Find every line below where the word "columns" occurs, then give how many you found and nothing else.

Stored data entries
++++++++++++++++++++

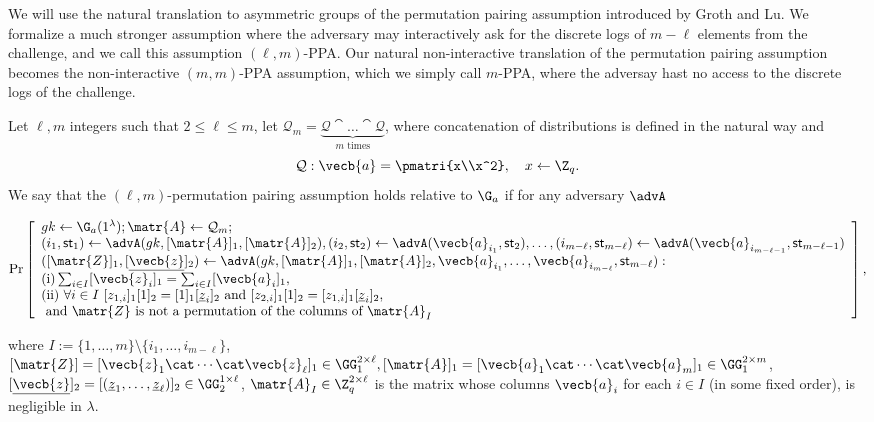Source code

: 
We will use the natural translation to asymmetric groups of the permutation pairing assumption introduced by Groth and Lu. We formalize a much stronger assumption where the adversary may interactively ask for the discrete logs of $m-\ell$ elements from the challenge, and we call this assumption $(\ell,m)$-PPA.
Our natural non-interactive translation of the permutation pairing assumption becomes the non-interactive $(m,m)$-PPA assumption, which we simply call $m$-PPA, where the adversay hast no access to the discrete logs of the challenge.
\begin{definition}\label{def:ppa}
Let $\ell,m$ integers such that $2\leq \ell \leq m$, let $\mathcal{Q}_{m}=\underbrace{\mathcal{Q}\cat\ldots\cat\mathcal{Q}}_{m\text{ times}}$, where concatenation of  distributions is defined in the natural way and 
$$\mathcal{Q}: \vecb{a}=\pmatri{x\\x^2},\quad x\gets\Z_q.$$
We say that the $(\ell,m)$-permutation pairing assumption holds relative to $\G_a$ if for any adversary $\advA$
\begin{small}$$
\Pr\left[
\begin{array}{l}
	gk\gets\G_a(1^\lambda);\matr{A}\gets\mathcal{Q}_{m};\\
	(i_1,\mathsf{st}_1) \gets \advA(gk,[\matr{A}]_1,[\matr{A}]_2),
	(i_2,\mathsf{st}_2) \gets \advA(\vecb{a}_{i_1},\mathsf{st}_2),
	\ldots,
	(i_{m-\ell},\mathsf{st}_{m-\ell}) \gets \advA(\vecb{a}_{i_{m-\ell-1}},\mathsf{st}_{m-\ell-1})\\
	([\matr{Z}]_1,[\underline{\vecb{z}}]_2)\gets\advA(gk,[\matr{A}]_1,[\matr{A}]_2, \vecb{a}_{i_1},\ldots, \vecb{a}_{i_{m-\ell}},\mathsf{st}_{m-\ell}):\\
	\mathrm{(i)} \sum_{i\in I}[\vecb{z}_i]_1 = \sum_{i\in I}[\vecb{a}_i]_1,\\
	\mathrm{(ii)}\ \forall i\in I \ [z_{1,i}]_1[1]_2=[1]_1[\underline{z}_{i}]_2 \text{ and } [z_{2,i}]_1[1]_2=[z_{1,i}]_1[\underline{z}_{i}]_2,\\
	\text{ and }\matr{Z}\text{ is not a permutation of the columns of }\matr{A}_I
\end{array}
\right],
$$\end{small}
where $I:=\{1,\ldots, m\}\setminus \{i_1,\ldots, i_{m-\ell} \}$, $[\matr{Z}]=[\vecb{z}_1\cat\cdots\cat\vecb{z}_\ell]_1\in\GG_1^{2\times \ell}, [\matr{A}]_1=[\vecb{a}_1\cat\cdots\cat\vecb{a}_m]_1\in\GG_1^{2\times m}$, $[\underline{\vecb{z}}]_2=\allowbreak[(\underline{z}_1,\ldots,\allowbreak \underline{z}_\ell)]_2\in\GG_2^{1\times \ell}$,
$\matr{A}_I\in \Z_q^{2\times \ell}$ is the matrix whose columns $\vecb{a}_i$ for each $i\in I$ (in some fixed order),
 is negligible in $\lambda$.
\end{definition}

++++++++++++++++++++

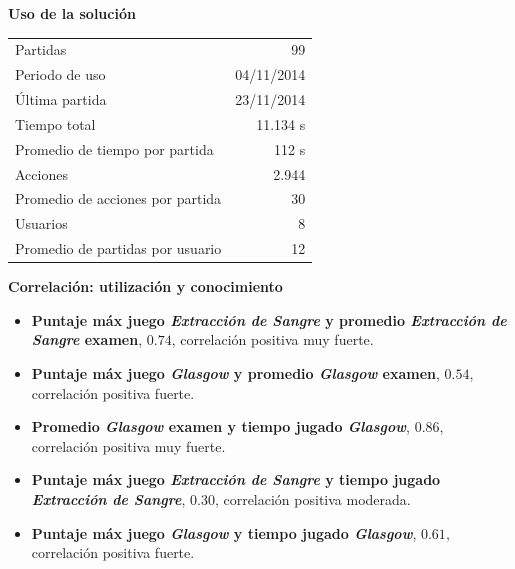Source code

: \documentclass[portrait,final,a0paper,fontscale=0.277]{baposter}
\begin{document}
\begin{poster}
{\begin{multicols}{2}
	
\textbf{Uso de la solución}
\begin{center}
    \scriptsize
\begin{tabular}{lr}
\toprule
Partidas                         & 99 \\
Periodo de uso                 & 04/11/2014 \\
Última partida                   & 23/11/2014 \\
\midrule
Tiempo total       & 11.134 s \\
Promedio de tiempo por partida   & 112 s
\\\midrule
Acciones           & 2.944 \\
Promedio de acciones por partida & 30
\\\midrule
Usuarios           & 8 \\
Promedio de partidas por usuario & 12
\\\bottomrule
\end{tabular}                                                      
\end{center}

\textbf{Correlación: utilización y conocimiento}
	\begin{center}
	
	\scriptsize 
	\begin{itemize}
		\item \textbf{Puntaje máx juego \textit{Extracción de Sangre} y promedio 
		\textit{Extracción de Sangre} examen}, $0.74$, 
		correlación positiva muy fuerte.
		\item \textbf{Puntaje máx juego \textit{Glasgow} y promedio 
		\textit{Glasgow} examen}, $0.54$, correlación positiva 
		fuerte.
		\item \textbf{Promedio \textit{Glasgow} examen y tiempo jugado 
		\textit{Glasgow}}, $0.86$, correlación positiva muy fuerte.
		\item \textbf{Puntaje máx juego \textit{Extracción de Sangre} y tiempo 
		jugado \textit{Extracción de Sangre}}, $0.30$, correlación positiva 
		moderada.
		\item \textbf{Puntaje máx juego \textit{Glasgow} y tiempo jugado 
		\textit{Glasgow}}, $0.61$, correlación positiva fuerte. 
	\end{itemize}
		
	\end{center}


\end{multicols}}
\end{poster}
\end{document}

++++++++++++++++++++

== Your response ==
2